**Your instructions:**
Look through the data below, tally the lines where "essere" occurs, and write the total alone.

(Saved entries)

○ ○ ○ ○

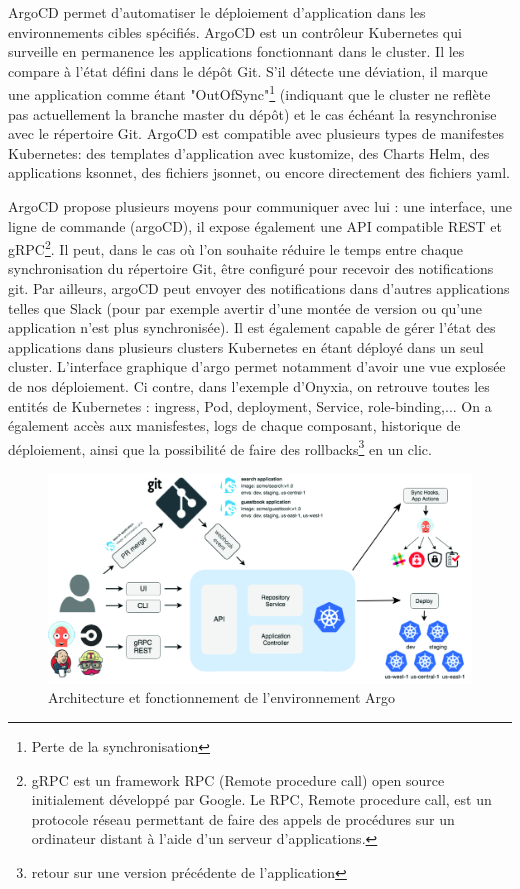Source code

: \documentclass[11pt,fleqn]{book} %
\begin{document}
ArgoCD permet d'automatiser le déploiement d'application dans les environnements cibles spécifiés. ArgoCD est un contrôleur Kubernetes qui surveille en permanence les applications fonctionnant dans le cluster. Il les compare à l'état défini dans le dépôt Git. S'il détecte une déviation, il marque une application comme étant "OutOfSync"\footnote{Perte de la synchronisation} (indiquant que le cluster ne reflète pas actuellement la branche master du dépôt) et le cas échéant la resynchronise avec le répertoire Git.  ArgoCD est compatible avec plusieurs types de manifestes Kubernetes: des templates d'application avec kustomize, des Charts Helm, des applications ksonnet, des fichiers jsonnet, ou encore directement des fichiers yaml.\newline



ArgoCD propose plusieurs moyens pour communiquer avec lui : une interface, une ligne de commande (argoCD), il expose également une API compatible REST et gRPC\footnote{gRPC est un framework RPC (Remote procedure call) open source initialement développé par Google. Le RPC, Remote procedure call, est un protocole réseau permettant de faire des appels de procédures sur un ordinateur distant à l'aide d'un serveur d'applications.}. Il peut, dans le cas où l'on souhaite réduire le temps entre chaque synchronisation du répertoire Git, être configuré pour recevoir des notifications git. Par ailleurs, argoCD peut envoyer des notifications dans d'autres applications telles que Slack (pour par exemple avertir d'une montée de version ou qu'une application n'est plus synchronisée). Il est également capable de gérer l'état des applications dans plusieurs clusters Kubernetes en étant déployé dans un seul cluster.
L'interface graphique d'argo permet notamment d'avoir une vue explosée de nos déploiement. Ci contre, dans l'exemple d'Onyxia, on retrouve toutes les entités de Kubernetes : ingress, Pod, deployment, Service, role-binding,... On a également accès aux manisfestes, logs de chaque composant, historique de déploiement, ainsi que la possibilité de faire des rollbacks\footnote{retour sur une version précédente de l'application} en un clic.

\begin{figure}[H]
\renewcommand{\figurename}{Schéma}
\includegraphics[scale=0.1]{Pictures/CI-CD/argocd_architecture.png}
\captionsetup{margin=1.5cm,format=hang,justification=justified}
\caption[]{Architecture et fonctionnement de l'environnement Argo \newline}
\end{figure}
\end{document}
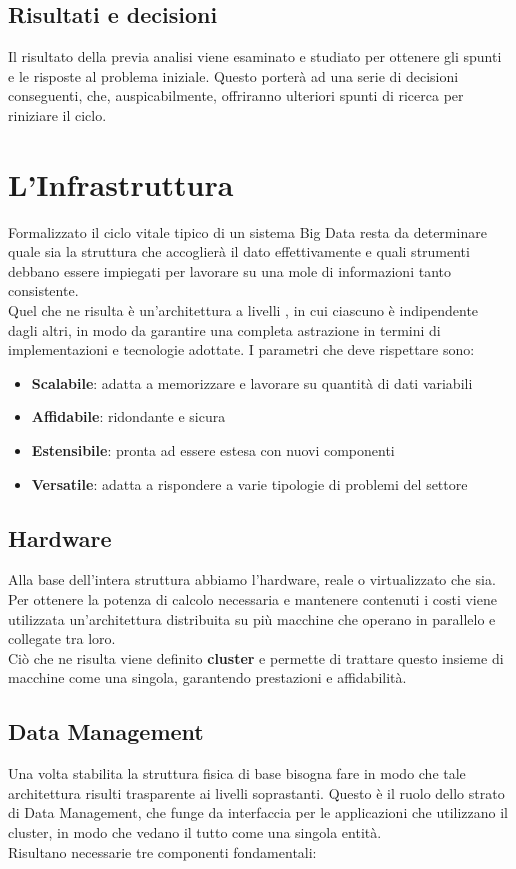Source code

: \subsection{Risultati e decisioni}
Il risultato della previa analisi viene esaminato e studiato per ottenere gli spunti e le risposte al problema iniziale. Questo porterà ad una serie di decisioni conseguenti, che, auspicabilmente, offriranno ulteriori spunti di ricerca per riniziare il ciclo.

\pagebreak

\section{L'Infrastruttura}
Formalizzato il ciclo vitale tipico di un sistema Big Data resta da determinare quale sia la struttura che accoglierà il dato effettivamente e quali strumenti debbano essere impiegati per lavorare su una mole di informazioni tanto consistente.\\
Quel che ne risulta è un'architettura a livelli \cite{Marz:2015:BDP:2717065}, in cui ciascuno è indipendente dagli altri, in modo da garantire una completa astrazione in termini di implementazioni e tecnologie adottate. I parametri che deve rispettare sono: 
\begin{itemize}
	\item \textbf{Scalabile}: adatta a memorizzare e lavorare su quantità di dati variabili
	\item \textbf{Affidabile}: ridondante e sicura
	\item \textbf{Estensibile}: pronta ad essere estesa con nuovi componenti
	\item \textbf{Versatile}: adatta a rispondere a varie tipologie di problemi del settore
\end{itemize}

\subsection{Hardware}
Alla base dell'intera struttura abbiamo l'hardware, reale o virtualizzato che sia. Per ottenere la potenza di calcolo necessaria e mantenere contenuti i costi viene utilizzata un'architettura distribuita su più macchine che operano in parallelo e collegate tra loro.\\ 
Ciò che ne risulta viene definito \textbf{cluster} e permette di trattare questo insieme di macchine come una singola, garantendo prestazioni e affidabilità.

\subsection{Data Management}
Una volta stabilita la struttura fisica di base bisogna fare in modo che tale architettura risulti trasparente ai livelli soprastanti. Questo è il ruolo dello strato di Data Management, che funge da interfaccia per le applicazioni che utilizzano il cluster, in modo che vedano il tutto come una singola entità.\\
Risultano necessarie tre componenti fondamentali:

○ ○ ○ ○

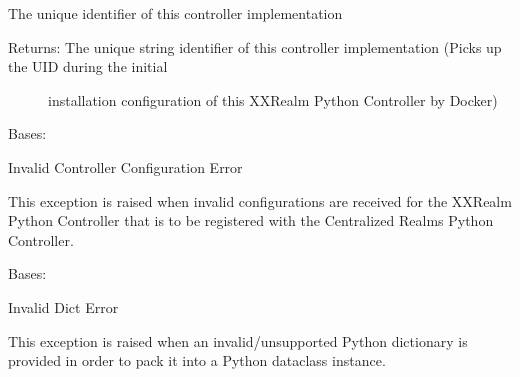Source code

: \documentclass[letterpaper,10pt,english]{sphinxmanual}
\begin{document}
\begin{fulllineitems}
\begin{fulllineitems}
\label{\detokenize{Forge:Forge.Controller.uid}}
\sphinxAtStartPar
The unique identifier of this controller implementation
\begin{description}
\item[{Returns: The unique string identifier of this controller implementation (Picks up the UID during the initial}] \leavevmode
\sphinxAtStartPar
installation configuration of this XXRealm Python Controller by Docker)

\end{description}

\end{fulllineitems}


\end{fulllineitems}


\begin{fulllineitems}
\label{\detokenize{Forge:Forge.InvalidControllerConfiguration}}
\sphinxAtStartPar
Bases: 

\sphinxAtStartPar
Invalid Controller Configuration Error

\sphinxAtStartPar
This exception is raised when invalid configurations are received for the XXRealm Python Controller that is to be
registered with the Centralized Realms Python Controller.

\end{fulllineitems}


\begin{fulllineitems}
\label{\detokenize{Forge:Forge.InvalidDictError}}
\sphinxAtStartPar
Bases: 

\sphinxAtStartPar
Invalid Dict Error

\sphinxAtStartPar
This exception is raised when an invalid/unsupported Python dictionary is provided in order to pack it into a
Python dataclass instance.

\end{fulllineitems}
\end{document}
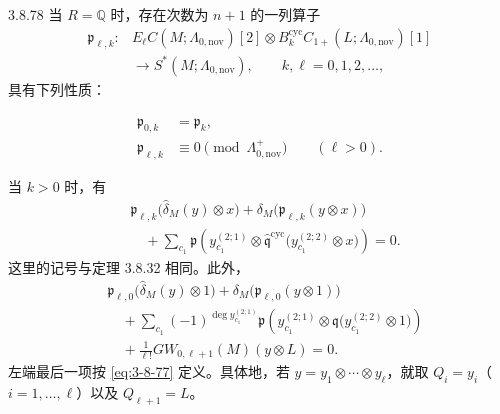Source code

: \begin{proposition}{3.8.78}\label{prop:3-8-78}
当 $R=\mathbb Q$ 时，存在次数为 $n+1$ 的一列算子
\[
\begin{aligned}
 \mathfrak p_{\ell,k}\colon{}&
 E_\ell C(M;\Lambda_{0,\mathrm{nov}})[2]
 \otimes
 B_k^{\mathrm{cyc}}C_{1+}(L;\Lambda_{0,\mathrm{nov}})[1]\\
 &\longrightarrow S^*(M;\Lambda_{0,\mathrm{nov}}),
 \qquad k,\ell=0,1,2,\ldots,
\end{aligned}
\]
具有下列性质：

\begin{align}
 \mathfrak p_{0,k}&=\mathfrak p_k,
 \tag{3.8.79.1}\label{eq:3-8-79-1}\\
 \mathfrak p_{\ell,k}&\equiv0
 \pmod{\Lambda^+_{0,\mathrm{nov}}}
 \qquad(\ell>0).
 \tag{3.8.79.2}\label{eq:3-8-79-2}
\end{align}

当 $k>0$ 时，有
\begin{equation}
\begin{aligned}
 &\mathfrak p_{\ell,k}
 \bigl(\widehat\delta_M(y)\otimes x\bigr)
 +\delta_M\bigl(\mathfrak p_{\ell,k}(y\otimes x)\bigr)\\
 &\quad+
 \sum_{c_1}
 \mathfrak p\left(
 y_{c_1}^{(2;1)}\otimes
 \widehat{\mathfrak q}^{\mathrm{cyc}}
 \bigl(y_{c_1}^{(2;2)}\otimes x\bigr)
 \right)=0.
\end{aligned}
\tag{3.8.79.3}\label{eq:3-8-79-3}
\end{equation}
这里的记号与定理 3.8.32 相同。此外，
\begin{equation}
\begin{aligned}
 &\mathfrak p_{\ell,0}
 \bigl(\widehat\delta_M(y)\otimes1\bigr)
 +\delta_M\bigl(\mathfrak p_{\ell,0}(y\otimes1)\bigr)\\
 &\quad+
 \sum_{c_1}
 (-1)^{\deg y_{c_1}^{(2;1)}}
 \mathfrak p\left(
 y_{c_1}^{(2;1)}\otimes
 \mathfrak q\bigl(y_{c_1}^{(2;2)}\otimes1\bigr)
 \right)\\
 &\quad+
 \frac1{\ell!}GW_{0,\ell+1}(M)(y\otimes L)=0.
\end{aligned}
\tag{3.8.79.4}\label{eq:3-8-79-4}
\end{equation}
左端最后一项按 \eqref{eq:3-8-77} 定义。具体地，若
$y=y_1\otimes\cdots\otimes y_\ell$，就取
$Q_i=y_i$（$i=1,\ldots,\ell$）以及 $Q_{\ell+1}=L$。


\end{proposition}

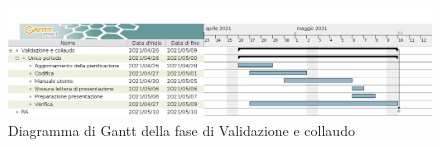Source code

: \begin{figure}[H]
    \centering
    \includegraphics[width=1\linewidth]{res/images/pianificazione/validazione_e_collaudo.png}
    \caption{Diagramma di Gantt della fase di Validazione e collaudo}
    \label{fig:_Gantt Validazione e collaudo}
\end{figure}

○ ○ ○ ○

**Response:**
2